The Day Ahead: Should PC makers consolidate pronto?

Whether analyst's 'Manifesto for Change' is really going to do the job remains to be seen

Commentary: Don't look now, but Bear Stearns PC analyst Andy Neff may have kicked off quite a debate on Wall Street. After the closing bell Tuesday, Neff released a "Manifesto for Change" for the PC industry. According to Neff, Dell should buy IBM's PC business, Apple should go Wintel and Gateway should sell out.

Neff's report zeroes in on what's going to be a big problem. PC vendors are facing overcapacity and if they don't act now, shareholders will face years of disappointing results. Think about it -- do we really need all these Wintel box makers? Wouldn't just two do?

According to Neff, Wall Street will avoid PC stocks until there's consolidation. Here are the moves Neff proposes:

  • Dell should buy market share, namely IBM's PC business or Gateway. "It has cash and economics on its side," said Neff. "All it needs is some nerve to make its move to go after leadership -- which could be within its grasp." According to Neff, Dell should buy IBM's PC business to gain operations in Europe and Asia and beat Compaq for market share. And then Dell should buy Gateway to round out its consumer operations. However, Dell shouldn't go indirect -- too much baggage.

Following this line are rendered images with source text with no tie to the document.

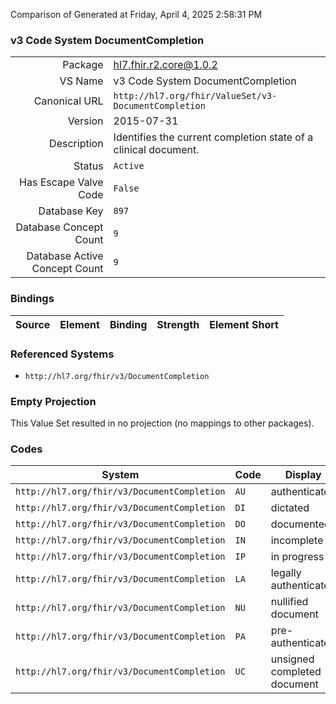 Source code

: Comparison of 
Generated at Friday, April 4, 2025 2:58:31 PM

### v3 Code System DocumentCompletion

|      |     |
| ---: | --- |
| Package | hl7.fhir.r2.core@1.0.2 |
| VS Name | v3 Code System DocumentCompletion |
| Canonical URL | `http://hl7.org/fhir/ValueSet/v3-DocumentCompletion` |
| Version | 2015-07-31 |
| Description | Identifies the current completion state of a clinical document. |
| Status | `Active` |
| Has Escape Valve Code | `False` |
| Database Key | `897` |
| Database Concept Count | `9` |
| Database Active Concept Count | `9` |
### Bindings

| Source | Element | Binding | Strength | Element Short |
| ------ | ------- | ------- | -------- | ------------- |

### Referenced Systems

* `http://hl7.org/fhir/v3/DocumentCompletion`
### Empty Projection

This Value Set resulted in no projection (no mappings to other packages).

### Codes

| System | Code | Display |
| ------ | ---- | ------- |
| `http://hl7.org/fhir/v3/DocumentCompletion` | `AU` | authenticated |
| `http://hl7.org/fhir/v3/DocumentCompletion` | `DI` | dictated |
| `http://hl7.org/fhir/v3/DocumentCompletion` | `DO` | documented |
| `http://hl7.org/fhir/v3/DocumentCompletion` | `IN` | incomplete |
| `http://hl7.org/fhir/v3/DocumentCompletion` | `IP` | in progress |
| `http://hl7.org/fhir/v3/DocumentCompletion` | `LA` | legally authenticated |
| `http://hl7.org/fhir/v3/DocumentCompletion` | `NU` | nullified document |
| `http://hl7.org/fhir/v3/DocumentCompletion` | `PA` | pre-authenticated |
| `http://hl7.org/fhir/v3/DocumentCompletion` | `UC` | unsigned completed document |
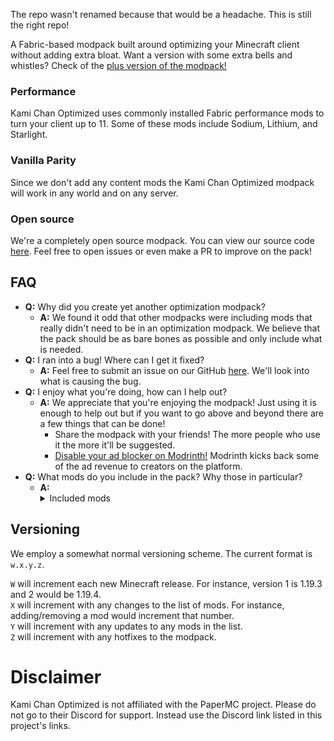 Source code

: The repo wasn't renamed because that would be a headache. This is still the right repo!

A Fabric-based modpack built around optimizing your Minecraft client without adding extra bloat. Want a version with some extra bells and whistles? Check of the [plus version of the modpack!](https://modrinth.com/modpack/kami-chan-optimized-plus)

### Performance
Kami Chan Optimized uses commonly installed Fabric performance mods to turn your client up to 11. Some of these mods include Sodium, Lithium, and Starlight.

### Vanilla Parity
Since we don't add any content mods the Kami Chan Optimized modpack will work in any world and on any server.

### Open source
We're a completely open source modpack. You can view our source code [here](https://github.com/mja00/paper-chan-optimized). Feel free to open issues or even make a PR to improve on the pack! 

## FAQ
- **Q:** Why did you create yet another optimization modpack?
    - **A:** We found it odd that other modpacks were including mods that really didn't need to be in an optimization modpack. We believe that the pack should be as bare bones as possible and only include what is needed. 
- **Q:** I ran into a bug! Where can I get it fixed?
   - **A:** Feel free to submit an issue on our GitHub [here](https://github.com/mja00/paper-chan-optimized). We'll look into what is causing the bug.
- **Q:** I enjoy what you're doing, how can I help out?
    - **A:** We appreciate that you're enjoying the modpack! Just using it is enough to help out but if you want to go above and beyond there are a few things that can be done!
        - Share the modpack with your friends! The more people who use it the more it'll be suggested.
        - [Disable your ad blocker on Modrinth!](https://docs.modrinth.com/docs/details/ads/#browser-extensions) Modrinth kicks back some of the ad revenue to creators on the platform. 
- **Q:** What mods do you include in the pack? Why those in particular?
    - **A:**<details><summary>Included mods</summary>
                 <ul>
                 <li>Animatica</li>
                 <li>Cull Less Leaves</li>
                 <li>Dynamic FPS</li>
                 <li>Entity Culling</li>
                 <li>Fabric API</li>
                 <li>Ferrite Core</li>
                 <li>Indium</li>
                 <li>Lazy DFU</li>
                 <li>Lithium</li>
                 <li>Memory Leak Fix</li>
                 <li>Mixin Conflict Helper</li>
                 <li>Model Gap Fix</li>
                 <li>Modmenu</li>
                 <li>Optigui</li>
                 <li>Puzzle</li>
                 <li>Reese's Sodium Options</li>
                 <li>Smooth Boot</li>
                 <li>Sodium Extra</li>
                 <li>Sodium</li>
                 <li>Starlight</li>
                 <li>YetAnotherConfigLib</li>
                 </ul>
                 </details>

## Versioning
We employ a somewhat normal versioning scheme. The current format is `w.x.y.z`.

`W` will increment each new Minecraft release. For instance, version 1 is 1.19.3 and 2 would be 1.19.4.  
`X` will increment with any changes to the list of mods. For instance, adding/removing a mod would increment that number.  
`Y` will increment with any updates to any mods in the list.  
`Z` will increment with any hotfixes to the modpack.  

# Disclaimer
Kami Chan Optimized is not affiliated with the PaperMC project. Please do not go to their Discord for support. Instead use the Discord link listed in this project's links.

  • IBM should exit the PC business, sell operations to Dell or Compaq and ink a services deal. Neff's point is clear: IBM should ditch the legacy love affair with PCs. After all, Intel invented the DRAM business and then bailed when the economics went south. "We do not see a compelling rationale for IBM to be in the PC business," said Neff. "It does not seem to fit within its focus on services, software and technology."

  • Hewlett-Packard should buy Compaq. "It's time for Hewlett to make offensive moves that will force its competitors to respond," said Neff. HP should get services and market share.

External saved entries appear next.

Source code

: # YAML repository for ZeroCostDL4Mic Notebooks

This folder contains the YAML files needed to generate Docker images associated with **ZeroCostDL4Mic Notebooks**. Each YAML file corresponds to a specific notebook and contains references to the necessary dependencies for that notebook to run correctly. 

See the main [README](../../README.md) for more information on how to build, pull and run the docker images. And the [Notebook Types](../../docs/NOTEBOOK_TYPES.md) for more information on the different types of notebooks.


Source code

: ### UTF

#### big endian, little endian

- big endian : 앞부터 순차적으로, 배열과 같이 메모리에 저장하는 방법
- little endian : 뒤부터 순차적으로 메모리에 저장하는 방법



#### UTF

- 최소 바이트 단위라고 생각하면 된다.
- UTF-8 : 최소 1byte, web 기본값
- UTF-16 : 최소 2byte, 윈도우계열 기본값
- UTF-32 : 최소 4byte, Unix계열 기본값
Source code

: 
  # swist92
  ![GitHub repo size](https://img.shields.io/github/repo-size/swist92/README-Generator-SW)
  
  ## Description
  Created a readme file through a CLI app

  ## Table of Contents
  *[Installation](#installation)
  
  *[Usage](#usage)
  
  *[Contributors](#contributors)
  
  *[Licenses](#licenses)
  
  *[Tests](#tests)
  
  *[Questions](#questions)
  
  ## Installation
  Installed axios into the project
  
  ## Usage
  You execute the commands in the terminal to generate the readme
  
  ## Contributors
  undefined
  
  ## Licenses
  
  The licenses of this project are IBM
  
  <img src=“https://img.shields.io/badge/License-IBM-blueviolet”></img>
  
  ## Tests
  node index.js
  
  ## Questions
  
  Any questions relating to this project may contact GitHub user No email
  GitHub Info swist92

  • Gateway should retrench and sell out to Dell or the Japanese PC players. Neff compares Gateway to those cool auto and beer companies that have a great niche, but eventually get gobbled up by larger players. Gateway's recent layoffs aren't enough and launching a price war is just plain dumb.

    "Gateway took a swing at the fences, expanded its distribution and went for share," said Neff. "Essentially, it's the same strategy that Napoleon adopted going after Europe -- but he ran into trouble in Russia."

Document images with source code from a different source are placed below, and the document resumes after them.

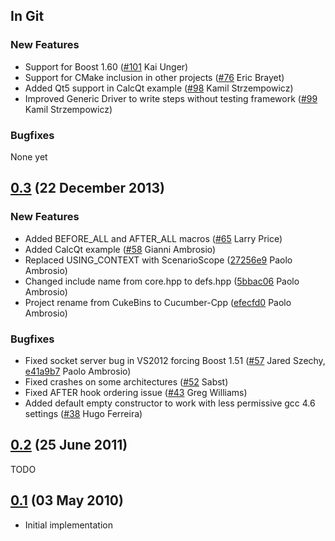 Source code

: ## In Git

### New Features

* Support for Boost 1.60 ([#101](https://github.com/cucumber/cucumber-cpp/pull/101) Kai Unger)
* Support for CMake inclusion in other projects ([#76](https://github.com/cucumber/cucumber-cpp/pull/76) Eric Brayet)
* Added Qt5 support in CalcQt example ([#98](https://github.com/cucumber/cucumber-cpp/pull/98) Kamil Strzempowicz)
* Improved Generic Driver to write steps without testing framework ([#99](https://github.com/cucumber/cucumber-cpp/pull/99) Kamil Strzempowicz)

### Bugfixes

None yet

## [0.3](https://github.com/cucumber/cucumber-cpp/compare/v0.2...v0.3) (22 December 2013)

### New Features

* Added BEFORE_ALL and AFTER_ALL macros ([#65](https://github.com/cucumber/cucumber-cpp/pull/65) Larry Price)
* Added CalcQt example ([#58](https://github.com/cucumber/cucumber-cpp/pull/58) Gianni Ambrosio)
* Replaced USING_CONTEXT with ScenarioScope<T> ([27256e9](https://github.com/cucumber/cucumber-cpp/commit/27256e932c75e9d4d57d4839042317e6a04cfe46) Paolo Ambrosio)
* Changed include name from core.hpp to defs.hpp ([5bbac06](https://github.com/cucumber/cucumber-cpp/commit/5bbac062e19dcf9de2761f4ded115aa7212c14d7) Paolo Ambrosio)
* Project rename from CukeBins to Cucumber-Cpp ([efecfd0](https://github.com/cucumber/cucumber-cpp/commit/efecfd0813efa1b6d406c2fd0cd03d8a84bed3ff) Paolo Ambrosio)

### Bugfixes

* Fixed socket server bug in VS2012 forcing Boost 1.51 ([#57](https://github.com/cucumber/cucumber-cpp/pull/57) Jared Szechy, [e41a9b7](https://github.com/cucumber/cucumber-cpp/commit/e681c5028a756d8f711574a86e84ca8b98333d5c) Paolo Ambrosio)
* Fixed crashes on some architectures ([#52](https://github.com/cucumber/cucumber-cpp/pull/52) Sabst)
* Fixed AFTER hook ordering issue ([#43](https://github.com/cucumber/cucumber-cpp/pull/43) Greg Williams)
* Added default empty constructor to work with less permissive gcc 4.6 settings ([#38](https://github.com/cucumber/cucumber-cpp/pull/38) Hugo Ferreira)


## [0.2](https://github.com/cucumber/cucumber-cpp/compare/v0.1...v0.2) (25 June 2011)

TODO


## [0.1](https://github.com/cucumber/cucumber-cpp/commits/v0.1) (03 May 2010)

* Initial implementation

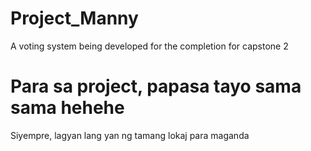 # Project_Manny
A voting system being developed for the completion for capstone 2
# Para sa project, papasa tayo sama sama hehehe
Siyempre, lagyan lang yan ng tamang lokaj para maganda

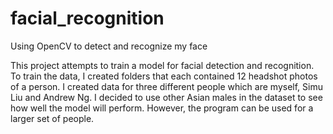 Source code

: # facial_recognition
Using OpenCV to detect and recognize my face

This project attempts to train a model for facial detection and recognition. To train the data, I created folders that each contained 12 headshot photos of a person. I created data for three different people which are myself, Simu Liu and Andrew Ng. I decided to use other Asian males in the dataset to see how well the model will perform. However, the program can be used for a larger set of people.
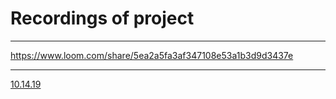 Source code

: # Recordings of project

---

https://www.loom.com/share/5ea2a5fa3af347108e53a1b3d9d3437e

---

[10.14.19](https://www.loom.com/share/5ea2a5fa3af347108e53a1b3d9d3437e)
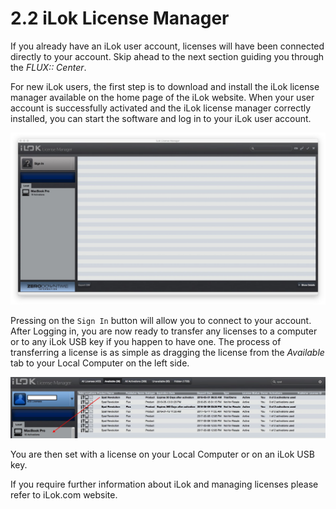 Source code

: # 2.2 iLok License Manager

If you already have an iLok user account, licenses will have been connected directly to your account. Skip ahead to the next section guiding you through the _FLUX:: Center_.

For new iLok users, the first step is to download and install the iLok license manager available on the home page of the iLok website. 
When your user account is successfully activated and the iLok license manager correctly installed, you can  start the software and log in to your iLok user account.

![](include/SpatRevolution_UserGuide_-013.jpg)

Pressing on the <code>Sign In</code> button will allow you to connect to your account. 
After Logging in, you are now ready to transfer any licenses to a computer or to any iLok USB key if you happen to have one. 
The process of transferring a license is as simple as dragging the license from the _Available_ tab to your Local Computer on the left side.

![](include/SpatRevolution_UserGuide_-015.jpg)

You are then set with a license on your Local Computer or on an iLok USB key.

If you require further information about iLok and managing licenses please refer to iLok.com website.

  • Apple should drop PowerPC and go to Intel. Apple has already made one deal with the Devil (Microsoft). So what's another? "Apple risks ending up like Silicon Graphics -- great technology but shrinking market and increasing competition," said Neff. Apple could also sell out to Sony.

Far fetched? Not really. A few of these ideas are no-brainers. IBM should definitely dump PCs and align with Dell. Apple, which has been hurt by Motorola's slow development of the G4 and the "megahertz" gap, should go with Intel. It won't happen, but it makes sense.

Neff shows some creative thinking that's often lacking in the analyst community. Other analysts are already calling Neff an alarmist. And they may be right in the short-term. However, I think Neff's long-term thesis -- the PC industry could look like the disk drive business in a few years -- holds up even if PC demand comes back. Anyone who has watched those lowly disk drive stocks knows all about the potential risks of overcapacity.

None of Neff's proposals will happen any time soon because PC makers are currently in denial. Oh sure, you'll see a few restructuring moves, but what's the point? "An attitude that we can outsmart, outwait, underprice, outthink, outstrategise the competition is prevalent -- but the competitors are thinking the same thing," said Neff in his note. There's plenty of denial to go around.

The cure is to eliminate overcapacity or develop new demand. PC vendors may have trouble boosting demand. PCs are cheap, but folks still aren't buying them. The companies that act first will get the best deals.

And one more cynical point to ponder: Bear Stearns has performed underwriting work for HP and IBM. If the PC makers mentioned above go for Neff's proposal, Bear Stearns may get a little more work headed its way.